(Records from a data collection)
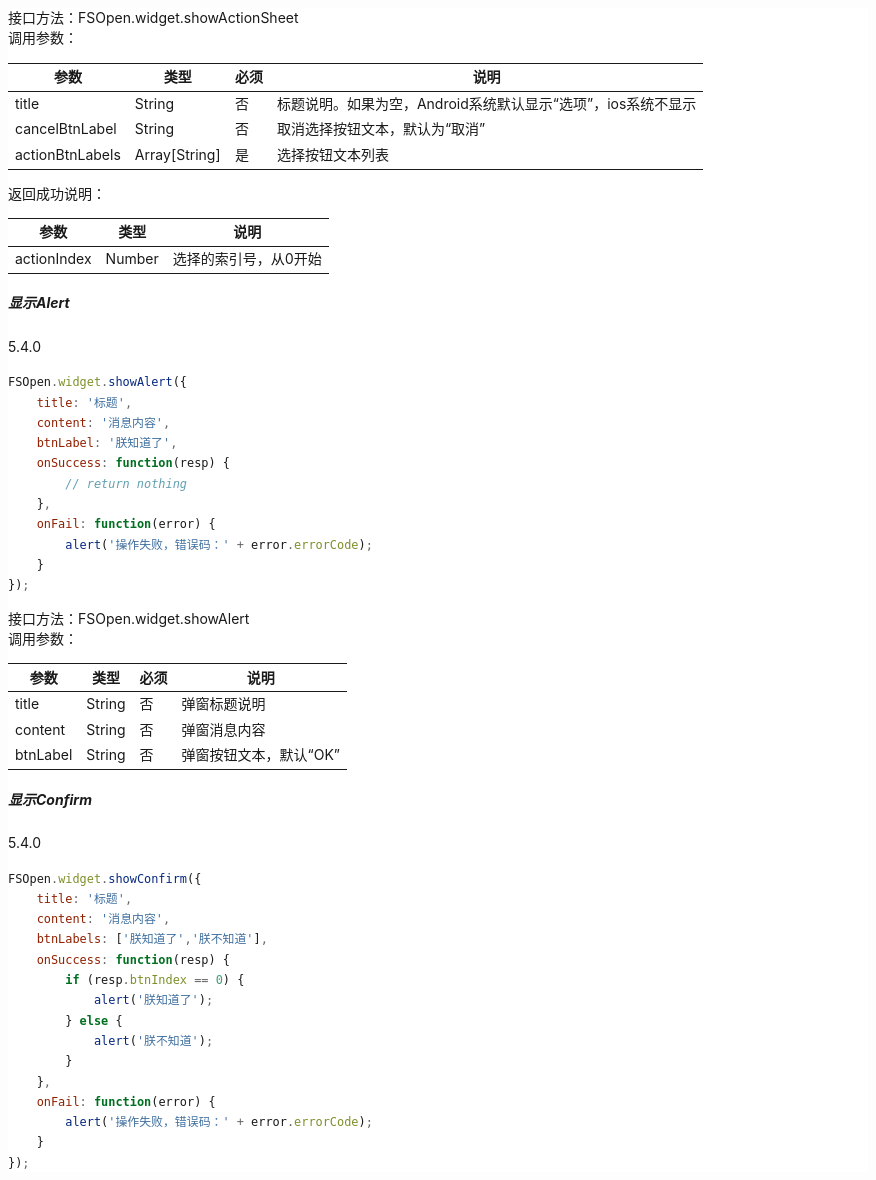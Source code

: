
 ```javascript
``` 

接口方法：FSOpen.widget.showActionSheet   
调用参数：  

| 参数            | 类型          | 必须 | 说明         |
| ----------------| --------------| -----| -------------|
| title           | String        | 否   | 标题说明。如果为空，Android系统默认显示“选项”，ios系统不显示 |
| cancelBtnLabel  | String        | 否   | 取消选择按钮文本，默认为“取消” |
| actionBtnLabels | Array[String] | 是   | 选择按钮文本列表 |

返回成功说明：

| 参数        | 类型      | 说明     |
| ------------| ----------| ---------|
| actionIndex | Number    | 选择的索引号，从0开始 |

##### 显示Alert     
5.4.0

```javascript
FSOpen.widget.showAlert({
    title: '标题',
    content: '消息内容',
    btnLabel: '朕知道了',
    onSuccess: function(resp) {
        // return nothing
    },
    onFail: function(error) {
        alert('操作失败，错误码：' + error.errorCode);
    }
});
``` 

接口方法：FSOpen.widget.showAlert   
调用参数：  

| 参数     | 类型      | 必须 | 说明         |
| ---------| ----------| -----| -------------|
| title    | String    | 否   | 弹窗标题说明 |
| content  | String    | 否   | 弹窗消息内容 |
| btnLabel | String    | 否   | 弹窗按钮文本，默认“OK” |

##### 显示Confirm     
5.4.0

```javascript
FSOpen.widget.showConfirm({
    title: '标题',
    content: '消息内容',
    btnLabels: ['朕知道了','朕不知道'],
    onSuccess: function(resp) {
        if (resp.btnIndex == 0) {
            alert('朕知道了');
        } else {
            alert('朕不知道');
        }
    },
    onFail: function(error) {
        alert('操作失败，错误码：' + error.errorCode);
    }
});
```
...
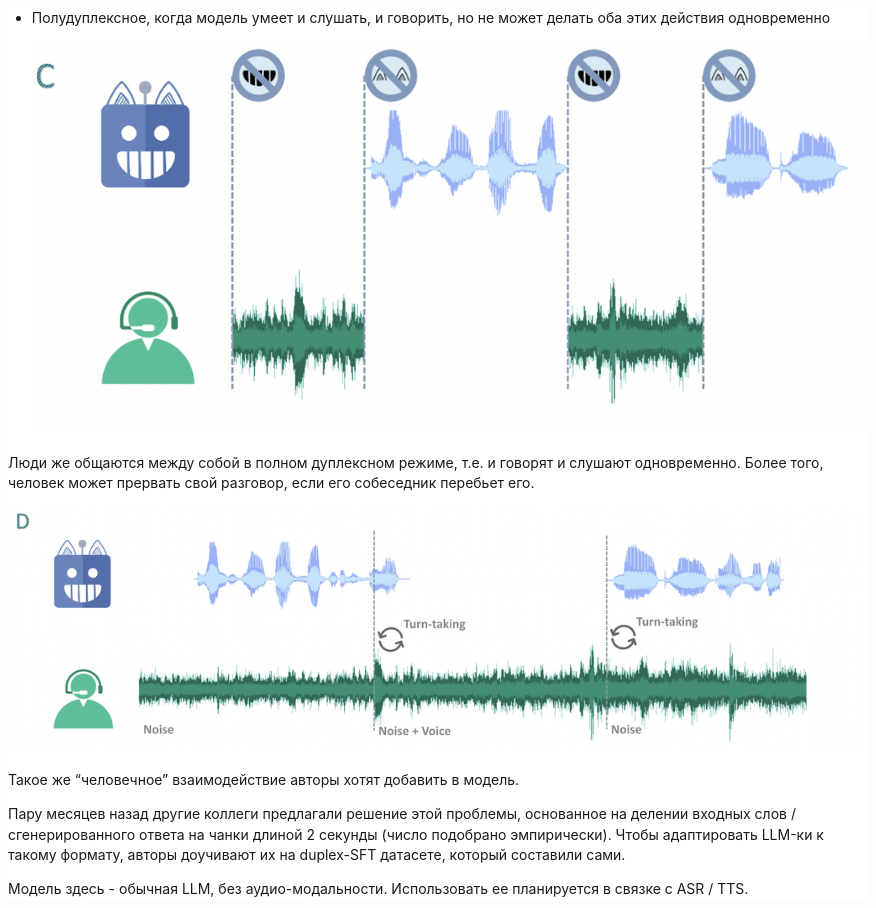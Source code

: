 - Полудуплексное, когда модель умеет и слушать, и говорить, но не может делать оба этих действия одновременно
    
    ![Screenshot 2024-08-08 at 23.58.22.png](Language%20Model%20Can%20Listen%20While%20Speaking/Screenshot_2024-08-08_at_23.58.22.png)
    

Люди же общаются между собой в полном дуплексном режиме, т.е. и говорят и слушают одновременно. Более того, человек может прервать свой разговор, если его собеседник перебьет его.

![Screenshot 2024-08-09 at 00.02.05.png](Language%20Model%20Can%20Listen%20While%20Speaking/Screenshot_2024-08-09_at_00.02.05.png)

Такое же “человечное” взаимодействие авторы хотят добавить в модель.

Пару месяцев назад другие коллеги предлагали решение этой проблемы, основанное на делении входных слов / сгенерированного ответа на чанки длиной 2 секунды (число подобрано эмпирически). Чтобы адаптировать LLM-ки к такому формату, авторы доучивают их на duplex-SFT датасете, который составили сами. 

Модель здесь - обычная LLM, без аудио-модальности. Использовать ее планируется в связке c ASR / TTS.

WORK ITEM:
Look through the records and gather every line containing "showAlert".

EXERCISE RESULT:
FSOpen.widget.showAlert({
接口方法：FSOpen.widget.showAlert   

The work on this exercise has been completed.